UK government to meet NUJ to discuss media cuts
4 March 2009
The NUJ is to meet UK Culture Secretary Andy Burnham in urgent talks to save local media from the ravages of the recession and the cutbacks and job losses imposed by newspaper publishers and TV companies.
The union is engaged in wide-ranging discussions on the future of the industry and later this month will put its case for strengthening local journalism to Andy Burnham, when he meets the NUJ Parliamentary group.
Answering questions in the commons this week, the Culture Secretary promised to meet the union and said:
"We need to come forward with proposals to ensure that there are high-quality training and media at a local level across all media.
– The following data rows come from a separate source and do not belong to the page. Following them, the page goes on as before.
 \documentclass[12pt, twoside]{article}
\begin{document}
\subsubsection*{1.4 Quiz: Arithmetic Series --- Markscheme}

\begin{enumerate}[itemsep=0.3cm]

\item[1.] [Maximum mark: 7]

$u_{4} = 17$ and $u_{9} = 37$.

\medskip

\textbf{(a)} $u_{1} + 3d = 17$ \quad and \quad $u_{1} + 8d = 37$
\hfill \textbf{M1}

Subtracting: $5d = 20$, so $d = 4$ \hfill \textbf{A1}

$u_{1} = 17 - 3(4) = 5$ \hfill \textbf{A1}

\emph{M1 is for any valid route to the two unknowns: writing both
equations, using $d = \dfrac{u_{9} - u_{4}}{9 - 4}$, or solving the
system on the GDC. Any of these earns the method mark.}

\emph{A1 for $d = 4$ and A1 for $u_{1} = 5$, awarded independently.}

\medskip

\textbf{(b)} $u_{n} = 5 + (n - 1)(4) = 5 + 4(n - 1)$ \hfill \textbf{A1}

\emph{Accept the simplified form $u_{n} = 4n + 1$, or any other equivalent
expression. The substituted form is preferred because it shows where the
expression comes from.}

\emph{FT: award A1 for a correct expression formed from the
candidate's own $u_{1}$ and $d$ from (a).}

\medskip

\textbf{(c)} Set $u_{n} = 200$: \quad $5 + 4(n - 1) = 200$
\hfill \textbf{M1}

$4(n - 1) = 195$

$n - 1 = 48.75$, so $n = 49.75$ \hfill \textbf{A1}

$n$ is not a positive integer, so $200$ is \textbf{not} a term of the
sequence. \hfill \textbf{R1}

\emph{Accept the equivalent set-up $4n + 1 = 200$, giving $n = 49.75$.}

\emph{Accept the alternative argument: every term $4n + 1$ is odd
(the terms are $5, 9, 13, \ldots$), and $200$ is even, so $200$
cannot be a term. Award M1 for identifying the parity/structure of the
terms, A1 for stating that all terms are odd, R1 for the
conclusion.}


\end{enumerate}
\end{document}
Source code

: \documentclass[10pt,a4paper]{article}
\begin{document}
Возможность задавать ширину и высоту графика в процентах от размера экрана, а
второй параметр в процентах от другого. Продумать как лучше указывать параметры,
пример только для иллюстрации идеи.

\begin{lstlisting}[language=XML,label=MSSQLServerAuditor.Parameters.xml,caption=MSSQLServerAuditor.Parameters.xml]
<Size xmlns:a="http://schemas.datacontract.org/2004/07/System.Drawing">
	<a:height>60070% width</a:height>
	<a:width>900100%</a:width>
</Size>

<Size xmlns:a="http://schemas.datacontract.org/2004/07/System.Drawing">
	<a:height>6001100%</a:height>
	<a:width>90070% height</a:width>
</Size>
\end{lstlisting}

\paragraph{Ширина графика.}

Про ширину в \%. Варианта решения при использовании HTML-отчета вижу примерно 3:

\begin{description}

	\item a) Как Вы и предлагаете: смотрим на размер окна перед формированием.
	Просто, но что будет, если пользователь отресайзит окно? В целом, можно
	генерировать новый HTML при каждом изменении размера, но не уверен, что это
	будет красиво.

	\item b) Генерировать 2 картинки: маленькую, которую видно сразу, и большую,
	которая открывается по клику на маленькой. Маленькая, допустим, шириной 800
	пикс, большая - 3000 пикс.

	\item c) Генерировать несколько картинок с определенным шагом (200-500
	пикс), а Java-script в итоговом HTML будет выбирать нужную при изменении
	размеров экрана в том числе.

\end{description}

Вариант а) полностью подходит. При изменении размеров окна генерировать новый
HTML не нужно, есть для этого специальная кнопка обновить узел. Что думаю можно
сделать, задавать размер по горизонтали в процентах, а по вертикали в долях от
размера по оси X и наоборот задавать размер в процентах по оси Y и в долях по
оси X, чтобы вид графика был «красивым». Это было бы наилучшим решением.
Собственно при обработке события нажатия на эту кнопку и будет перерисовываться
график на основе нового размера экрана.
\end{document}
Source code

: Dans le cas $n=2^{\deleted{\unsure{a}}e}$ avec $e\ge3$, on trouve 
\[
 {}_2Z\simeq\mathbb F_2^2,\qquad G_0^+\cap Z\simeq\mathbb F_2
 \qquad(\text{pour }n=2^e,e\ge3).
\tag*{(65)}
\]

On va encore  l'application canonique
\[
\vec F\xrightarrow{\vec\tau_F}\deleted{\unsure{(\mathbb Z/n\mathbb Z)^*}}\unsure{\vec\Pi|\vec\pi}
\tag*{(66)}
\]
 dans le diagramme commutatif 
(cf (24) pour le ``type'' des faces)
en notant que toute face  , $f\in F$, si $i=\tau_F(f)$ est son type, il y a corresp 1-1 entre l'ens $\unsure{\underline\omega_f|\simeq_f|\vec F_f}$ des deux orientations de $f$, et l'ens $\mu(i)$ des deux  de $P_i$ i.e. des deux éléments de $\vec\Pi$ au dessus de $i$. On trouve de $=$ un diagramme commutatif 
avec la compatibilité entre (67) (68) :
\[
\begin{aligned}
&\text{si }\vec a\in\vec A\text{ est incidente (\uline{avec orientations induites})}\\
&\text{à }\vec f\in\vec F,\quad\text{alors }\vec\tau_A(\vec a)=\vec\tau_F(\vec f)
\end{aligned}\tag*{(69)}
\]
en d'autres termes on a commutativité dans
"We need to look afresh at how best to provide local news in future and to consider other ways of working – perhaps local newspapers working with media at a regional level or other possibilities that might include considering the role of regional development agencies and the Learning and Skills Council.
"The time has come for Parliament to take a greater interest in the health of journalism at local level, and particularly in how it might relate to skills and to the health of democracy."
Andy Burnham referred to the reviews being conducted of the regulations on media ownership by the Office of Fair Trading and by Lord Carter of the business department on "Digital Britain", which is expected to make recommendations on developing online news output. Newspaper owners have been lobbying for a loosening of the regulations and proposing various schemes of public subsidy.
The NUJ opposes public money going directly to the media companies that cut resources to the bone to satisfy shareholders and is exploring alternative ways of boosting local media. It is setting up a high-powered Local Media Commission, consisting of leading industry and union figures and academic experts. The Commission will meet in London on 30 March.
Labour MP Denis MacShane, a former President of the NUJ, has called on the Government to convene a newspaper industry summit to "stop the haemorrhage of journalist jobs and the closure on scores of local papers with question marks over the strength and survival of national papers."